LYNN — In an apartment bathtub where two toddlers suffered severe burns last week, a detective noted the amount of force required to initially turn the water knob. Once water began pouring from the spigot, however, the knob loosened, and the temperature could be dialed all the way up to 131 degrees.
A residential unit should never have water that hot, an investigator said.
Charles Collins-Robinson, 21, was ordered held on $3,000 cash bail Wednesday after pleading not guilty at his arraignment on charges he endangered two young boys he was baby-sitting last week. The toddlers, 2 and 3 years old, were severely burned by scalding water in a bathtub last Wednesday, officials said. Collins-Robinson stared downward and cried, shaking his head, throughout his arraignment.
He told police he believed that one of the boys had turned the water knob.
Prosecutors said Collins-Robinson had placed the two boys in the bathtub last Wednesday, then sat down outside the bathroom and fell asleep as the water temperature climbed. He initially claimed he had gone to his apartment across the hall to use the bathroom, but later said that was untrue, a police report said. Collins-Robinson’s father said his son made up the story because he was scared.
“He put them in the bathtub, he let the water run, and he left them alone — to essentially go take a nap,” prosecutor Aimee Conway said Wednesday. “And as a result of that, these children have suffered severe injuries.”
Collins-Robinson had been previously released on his own recognizance on charges of operating a vehicle under the influence, receiving a stolen motor vehicle, and possession of a Class A drug. Conway asked the judge for his previously posted bail to be revoked, a request that was denied.

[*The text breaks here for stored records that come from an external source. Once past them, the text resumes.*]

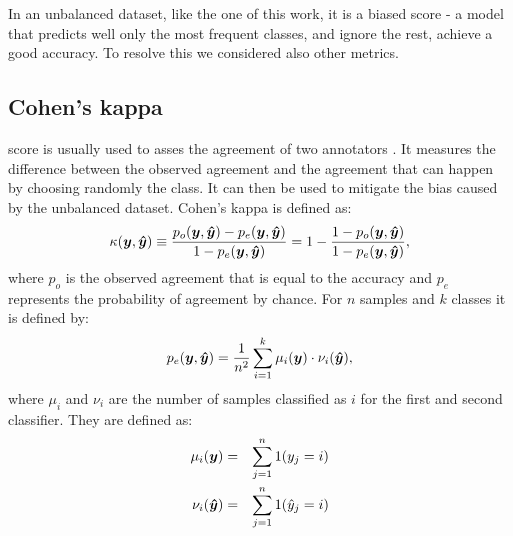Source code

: In an
unbalanced dataset, like the one of this work, it is a biased score -
a model that predicts well only the most frequent classes, and ignore
the rest, achieve a good accuracy. To resolve this we considered also
other metrics.

\subsection{Cohen's kappa} score is usually used to asses
the agreement of two annotators \cite{cohen_coefficient_1960}. It
measures the difference between the observed agreement and the
agreement that can happen by choosing randomly the class. It can then
be used to mitigate the bias caused by the unbalanced dataset. Cohen's
kappa is defined as:
\begin{equation*}
  \kappa(\bm{y}, \bm{\hat y})\equiv \frac{p_o(\bm{y}, \bm{\hat y}) -p_e(\bm{y}, \bm{\hat y})}{1-p_e(\bm{y}, \bm{\hat y})} = 1-\frac{1-p_o(\bm{y}, \bm{\hat y})}{1-p_e(\bm{y}, \bm{\hat y})},
\end{equation*}
where $p_o$ is the observed agreement that is equal to the accuracy
and $p_e$ represents the probability of agreement by chance. For $n$
samples and $k$ classes it is
defined by:
\begin{equation*}
  p_e(\bm{y}, \bm{\hat y}) = \frac{1}{n^2}\sum_{i=1}^{k} \mu_{i}(\bm{y})\cdot\nu_{i}(\bm{\hat y}),
\end{equation*}
where $\mu_{i}$ and $\nu_{i}$ are the number of samples classified as
$i$ for the first and second classifier. They are defined as:
\begin{eqnarray*}
  \mu_i(\bm{y}) &=& \sum_{j=1}^{n}1(y_j = i)\\
  \nu_i(\bm{\hat y}) &=& \sum_{j=1}^{n}1(\hat y_j = i)
\end{eqnarray*}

Two-year-old Landon Young suffered burns over 30 percent of his body and 3-year-old Leland Young suffered burns over 60 percent of his body, according to a police report filed in court. The 3-year-old was left in critical condition. Both boys required surgery for second-degree burns, from which they will take months to recover.
“The battle is just beginning for them,” Conway said.
The two boys were rushed from their Essex Street home to Lynn English High School where a medical helicopter transported them to Massachusetts General Hospital. They were later transported to Shriners Hospital for Children in Boston.
Collins-Robinson, who was staying at his father’s apartment next door, was babysitting the boys when the incident occurred.
“This was a horrible, horrible mistake,” Collins-Robinson’s court-appointed attorney, Lance Sobelman, said in Judge James Wexler’s courtroom.
Collins-Robinson’s father, Charles Collins, said before the hearing that his son was so distraught that he was suicidal. He said his son had “told me the truth. He said, ‘Daddy, I’m just exhausted.’ ”
“People don’t get locked up for accidents,” Collins said. “That was an accident. It could happen to anybody.”
Collins, a Vietnam veteran, plans to bail his son out of jail upon receiving a disability check Tuesday.
Collins said the burns could have been avoided if the building’s water was kept at a temperature abiding by state law.
The police report said that investigators had found that the hot water in the bathroom reached 131 degrees after one minute. Arriving investigators said water in a residential unit should never exceed 112 degrees, Conway said at the arraignment.